We meet our literary heroine, wistful widow Florence Green (the ordinarily wonderful Emily Mortimer), as she sits among the sand dunes and gazes out to sea.

It’s an expression that plagues Florence throughout the rest of the film.

The wind rustles through her hair and billows through her clothes, and those big, sad eyes stay fixed on the horizon.

Director Isabel Coixet amps up the sentimentality with a cloying, heavy-handed musical score.

Clunky writing, stunted dialogue and awkward staging combine to make things worse.

Florence On Beach
Credit: Transmission Films

Despite slow pacing that is ripe for character development, we never really get to know Florence that well.

What we do learn about her makes it hard to care very much.

Although she appears to be a go-getter, she remains as mysterious by the end of the film as at the start.

We do admire Florence for her pluckiness, however.

Despite being warned off by the wealthy bully Violet Gamart (a delicious Patricia Clarkson) and her spineless fop, Milo North (James North), Florence resolves to open her bookshop.

With a stiff upper lip, she politely chips away at the status quo.

She battles the establishment, cold and damp, the bank, the naysayers and even the local council when she converts an abandoned building into her bookshop.

Her ambitions bring her into direct conflict with the powerful Mrs Gamart, who would rather the derelict house become an arts hub.

Nighy Clarkson Bookshop
Credit: Transmission Films

Florence’s bookshop causes a stir in the stuffy town and is an immediate success.

It also kicks-off her friendship with a wealthy, mostly house-bound hermit, Edmund Brundish (Bill Nighy).

Mr Brundish is awkward, repressed and typically English.

The furniture in his palatial home is draped in white sheets and he narrates his letters to Florence from the lonely largess of his dining table.

New books are delivered to him by a local child.

Mr Brundish slowly emerges from his solitude after feverishly reading Florence’s latest arrivals: Ray Bradbury’s Fahrenheit 451 and the then-scandalous Lolita by Nabokov.

He becomes a powerful ally for Florence in her battle for the town’s heart and soul.

Florencebrundish
Credit: Transmission Films

Central to the story is Florence’s mentorship of a young girl named Christine (Honor Kneafsey), who works in the shop and becomes a steadfast ally.

Christine is underestimated by almost all of the adults around her yet plays a pivotal role in the story’s conclusion.

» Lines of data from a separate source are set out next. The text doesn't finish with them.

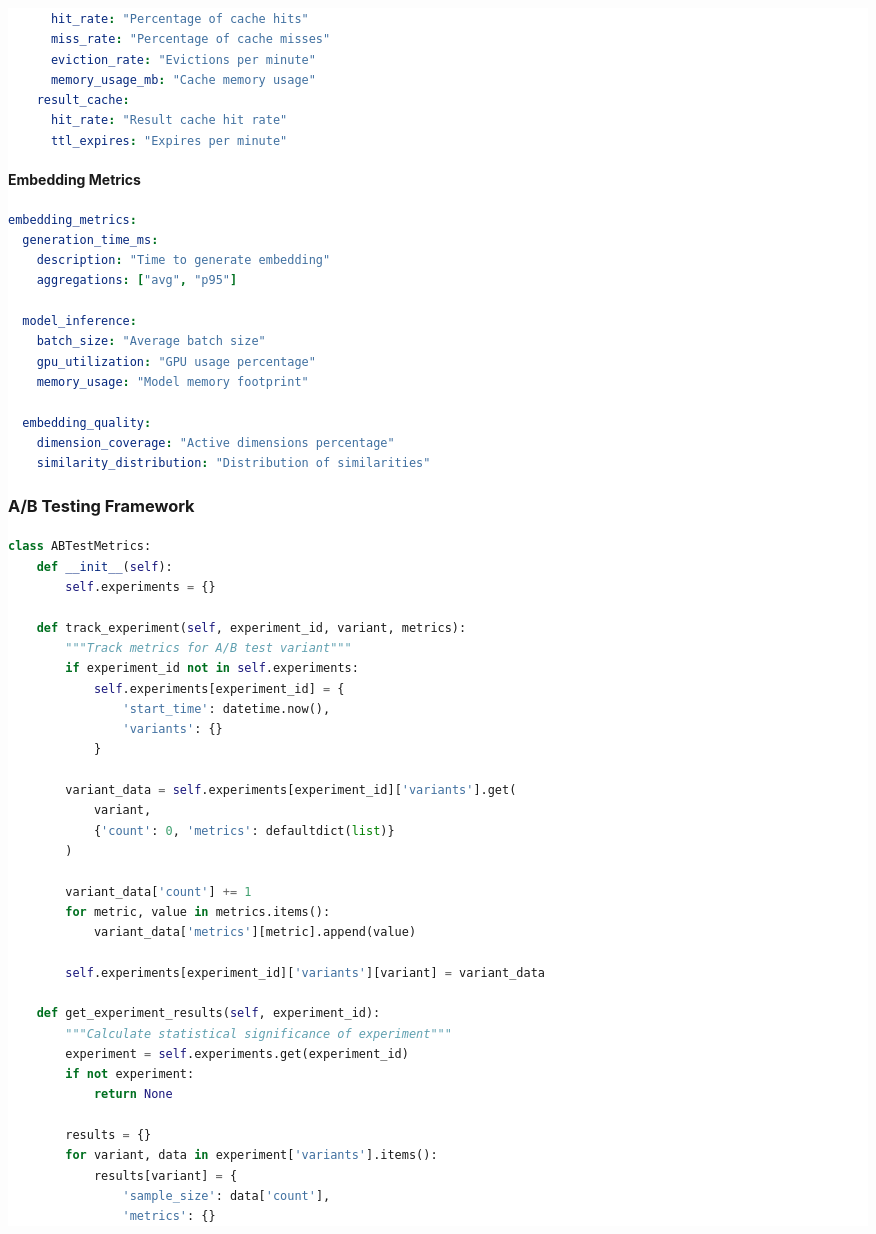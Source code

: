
 ```yaml
      hit_rate: "Percentage of cache hits"
      miss_rate: "Percentage of cache misses"
      eviction_rate: "Evictions per minute"
      memory_usage_mb: "Cache memory usage"
    result_cache:
      hit_rate: "Result cache hit rate"
      ttl_expires: "Expires per minute"
```

#### **Embedding Metrics**

```yaml
embedding_metrics:
  generation_time_ms:
    description: "Time to generate embedding"
    aggregations: ["avg", "p95"]
    
  model_inference:
    batch_size: "Average batch size"
    gpu_utilization: "GPU usage percentage"
    memory_usage: "Model memory footprint"
    
  embedding_quality:
    dimension_coverage: "Active dimensions percentage"
    similarity_distribution: "Distribution of similarities"
```

### **A/B Testing Framework**

```python
class ABTestMetrics:
    def __init__(self):
        self.experiments = {}
    
    def track_experiment(self, experiment_id, variant, metrics):
        """Track metrics for A/B test variant"""
        if experiment_id not in self.experiments:
            self.experiments[experiment_id] = {
                'start_time': datetime.now(),
                'variants': {}
            }
        
        variant_data = self.experiments[experiment_id]['variants'].get(
            variant, 
            {'count': 0, 'metrics': defaultdict(list)}
        )
        
        variant_data['count'] += 1
        for metric, value in metrics.items():
            variant_data['metrics'][metric].append(value)
        
        self.experiments[experiment_id]['variants'][variant] = variant_data
    
    def get_experiment_results(self, experiment_id):
        """Calculate statistical significance of experiment"""
        experiment = self.experiments.get(experiment_id)
        if not experiment:
            return None
        
        results = {}
        for variant, data in experiment['variants'].items():
            results[variant] = {
                'sample_size': data['count'],
                'metrics': {}
```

What should have been a delicious ending fell flat, I think through a failure of character development.

The Bookshop is a pretty film and much attention has been invested in capturing the parochialism of village life in the fictional town of Hardsborough in Suffolk.

The costumes are beautiful – 1950s style sundresses, charming suits and working clothes – and the picturesque village is brought to life by Portaferry, a small town in County Down in Northern Island.

The townsfolk are rich as characters, but the film fails to capture their essence.